DBAG PORTFOLIO COMPANY DUAGON MERGES WITH MEN
- Establishment of a leading provider of solutions for data processing and communication in railway vehicles
- Basis for the successful realisation of development potential in the DBAG Fund VII portfolio
- Growth potential thanks to complementary product range, expertise and sales structures
Frankfurt am Main, Germany, 5 April 2018. duagon Holding AG (duagon), a company in the DBAG Fund VII portfolio, and MEN Mikro Elektronik GmbH (MEN) are merging to form a leading provider of software and hardware solutions for data processing and communication, especially in railway vehicles. DBAG Fund VII will invest up to 50 million euros in duagon to finance the transaction as part of a capital increase; up to 11 million euros of this amount is attributable to the co-investment made by Deutsche Beteiligungs AG (DBAG). While the investment company HQ Equita, MEN’s former majority shareholder, will be selling all of its shares, the founder Manfred Schmitz will retain a stake in the company in the future. The share purchase agreement is expected to close in May 2018.
The DBAG-advised DBAG Fund VII invested in duagon in July 2017 as part of a management buyout. DBAG has initially co-invested around 14 million euros alongside the fund. This accounts for 22 percent of the shares in duagon.

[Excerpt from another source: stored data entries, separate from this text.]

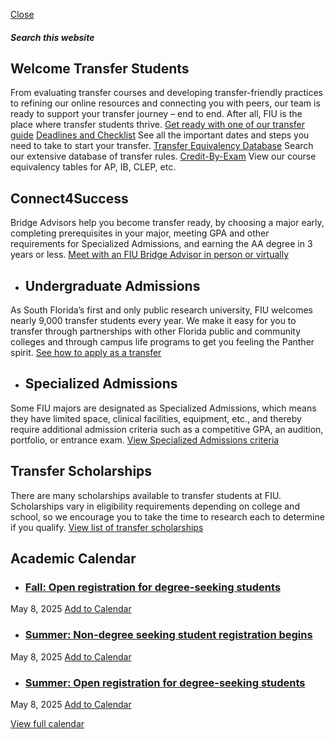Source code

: [ Close ](https://transfer.fiu.edu/index.html)
##### Search this website
## Welcome Transfer Students
From evaluating transfer courses and developing transfer-friendly practices to refining our online resources and connecting you with peers, our team is ready to support your transfer journey – end to end. After all, FIU is the place where transfer students thrive.
[Get ready with one of our transfer guide](https://transfer.fiu.edu/transfer-101/guides-resources/transfer-guides/index.html)
[Deadlines and Checklist](https://admissions.fiu.edu/how-to-apply/transfer-applicant/index.html)
See all the important dates and steps you need to take to start your transfer.
[Transfer Equivalency Database](https://transfer.fiu.edu/transfer-101/transfer-equivalency/transfer-equivalency-database/index.html)
Search our extensive database of transfer rules.
[Credit-By-Exam](https://transfer.fiu.edu/transfer-101/credit-options/credit-by-exam-tables/index.html)
View our course equivalency tables for AP, IB, CLEP, etc.
## Connect4Success
Bridge Advisors help you become transfer ready, by choosing a major early, completing prerequisites in your major, meeting GPA and other requirements for Specialized Admissions, and earning the AA degree in 3 years or less.
[Meet with an FIU Bridge Advisor in person or virtually](https://transfer.fiu.edu/connect4success/bridge-advisors/index.html)
  * ## Undergraduate Admissions
As South Florida’s first and only public research university, FIU welcomes nearly 9,000 transfer students every year. We make it easy for you to transfer through partnerships with other Florida public and community colleges and through campus life programs to get you feeling the Panther spirit.
[See how to apply as a transfer](https://admissions.fiu.edu/how-to-apply/transfer-applicant/index.html)
  * ## Specialized Admissions
Some FIU majors are designated as Specialized Admissions, which means they have limited space, clinical facilities, equipment, etc., and thereby require additional admission criteria such as a competitive GPA, an audition, portfolio, or entrance exam.
[View Specialized Admissions criteria](https://transfer.fiu.edu/transfer-101/admissions/specialized-admissions/index.html)


## Transfer Scholarships
There are many scholarships available to transfer students at FIU. Scholarships vary in eligibility requirements depending on college and school, so we encourage you to take the time to research each to determine if you qualify.
[View list of transfer scholarships](https://transfer.fiu.edu/resources/transfer-scholarships/index.html)
## Academic Calendar
  * ### [Fall: Open registration for degree-seeking students](https://calendar.fiu.edu/event/fall-open-registration-for-degree-seeking-students)
May 8, 2025
[Add to Calendar](https://calendar.fiu.edu/event/fall-open-registration-for-degree-seeking-students.ics)
  * ### [Summer: Non-degree seeking student registration begins ](https://calendar.fiu.edu/event/summer-non-degree-seeking-student-registration-begins)
May 8, 2025
[Add to Calendar](https://calendar.fiu.edu/event/summer-non-degree-seeking-student-registration-begins.ics)
  * ### [Summer: Open registration for degree-seeking students](https://calendar.fiu.edu/event/summer-open-registration-for-degree-seeking-students)
May 8, 2025
[Add to Calendar](https://calendar.fiu.edu/event/summer-open-registration-for-degree-seeking-students.ics)


[View full calendar](https://calendar.fiu.edu/department/onestop/calendar)
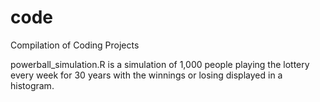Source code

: # code
Compilation of Coding Projects

powerball_simulation.R is a simulation of 1,000 people playing the lottery every week for 30 years with the winnings or losing displayed in a histogram.
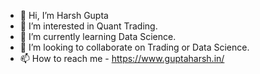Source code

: - 👋 Hi, I’m Harsh Gupta
- 👀 I’m interested in Quant Trading.
- 🌱 I’m currently learning Data Science.
- 💞️ I’m looking to collaborate on Trading or Data Science.
- 📫 How to reach me - https://www.guptaharsh.in/

<!---
guptaharsh-in/guptaharsh-in is a ✨ special ✨ repository because its `README.md` (this file) appears on your GitHub profile.
You can click the Preview link to take a look at your changes.
--->

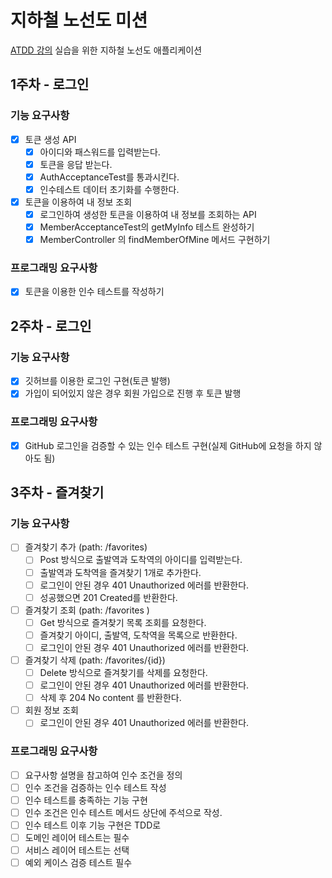 # 지하철 노선도 미션
[ATDD 강의](https://edu.nextstep.camp/c/R89PYi5H) 실습을 위한 지하철 노선도 애플리케이션

## 1주차 - 로그인
### 기능 요구사항
 - [x] 토큰 생성 API 
   - [x] 아이디와 패스워드를 입력받는다.
   - [x] 토큰을 응답 받는다.
   - [x] AuthAcceptanceTest를 통과시킨다.
   - [x] 인수테스트 데이터 초기화를 수행한다.
 - [x] 토큰을 이용하여 내 정보 조회
   - [x] 로그인하여 생성한 토큰을 이용하여 내 정보를 조회하는 API
   - [x] MemberAcceptanceTest의 getMyInfo 테스트 완성하기
   - [x] MemberController 의 findMemberOfMine 메서드 구현하기
### 프로그래밍 요구사항
 - [x] 토큰을 이용한 인수 테스트를 작성하기

## 2주차 - 로그인
### 기능 요구사항
 - [x] 깃허브를 이용한 로그인 구현(토큰 발행)
 - [x] 가입이 되어있지 않은 경우 회원 가입으로 진행 후 토큰 발행
### 프로그래밍 요구사항
 - [x] GitHub 로그인을 검증할 수 있는 인수 테스트 구현(실제 GitHub에 요청을 하지 않아도 됨)

## 3주차 - 즐겨찾기
### 기능 요구사항
 - [ ] 즐겨찾기 추가 (path: /favorites)
   - [ ] Post 방식으로 출발역과 도착역의 아이디를 입력받는다. 
   - [ ] 출발역과 도착역을 즐겨찾기 1개로 추가한다. 
   - [ ] 로그인이 안된 경우 401 Unauthorized 에러를 반환한다.
   - [ ] 성공했으면  201 Created를 반환한다.
 - [ ] 즐겨찾기 조회 (path: /favorites )
   - [ ] Get 방식으로 즐겨찾기 목록 조회를 요청한다.
   - [ ] 즐겨찾기 아이디, 출발역, 도착역을 목록으로 반환한다.
   - [ ] 로그인이 안된 경우 401 Unauthorized 에러를 반환한다.
 - [ ] 즐겨찾기 삭제 (path: /favorites/{id})
   - [ ] Delete 방식으로 즐겨찾기를 삭제를 요청한다. 
   - [ ] 로그인이 안된 경우 401 Unauthorized 에러를 반환한다.
   - [ ] 삭제 후 204 No content 를 반환한다.
 - [ ] 회원 정보 조회
   - [ ] 로그인이 안된 경우 401 Unauthorized 에러를 반환한다.
### 프로그래밍 요구사항
 - [ ] 요구사항 설명을 참고하여 인수 조건을 정의
 - [ ] 인수 조건을 검증하는 인수 테스트 작성
 - [ ] 인수 테스트를 충족하는 기능 구현
 - [ ] 인수 조건은 인수 테스트 메서드 상단에 주석으로 작성.
 - [ ] 인수 테스트 이후 기능 구현은 TDD로
 - [ ] 도메인 레이어 테스트는 필수
 - [ ] 서비스 레이어 테스트는 선택
 - [ ] 예외 케이스 검증 테스트 필수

MEN (www.men.de) develops and produces computers and electronic components that are fail-safe and durable even under demanding conditions in order to meet its customers’ specific requirements. These components are used for data processing in trains, aircraft, industrial installations and medical devices. MEN employs a workforce of around 300 employees at its headquarters in Nuremberg as well as at locations in France, China and the US. In 2017, the company generated approximately half of its revenue of 60 million euros from computer systems for railway vehicles.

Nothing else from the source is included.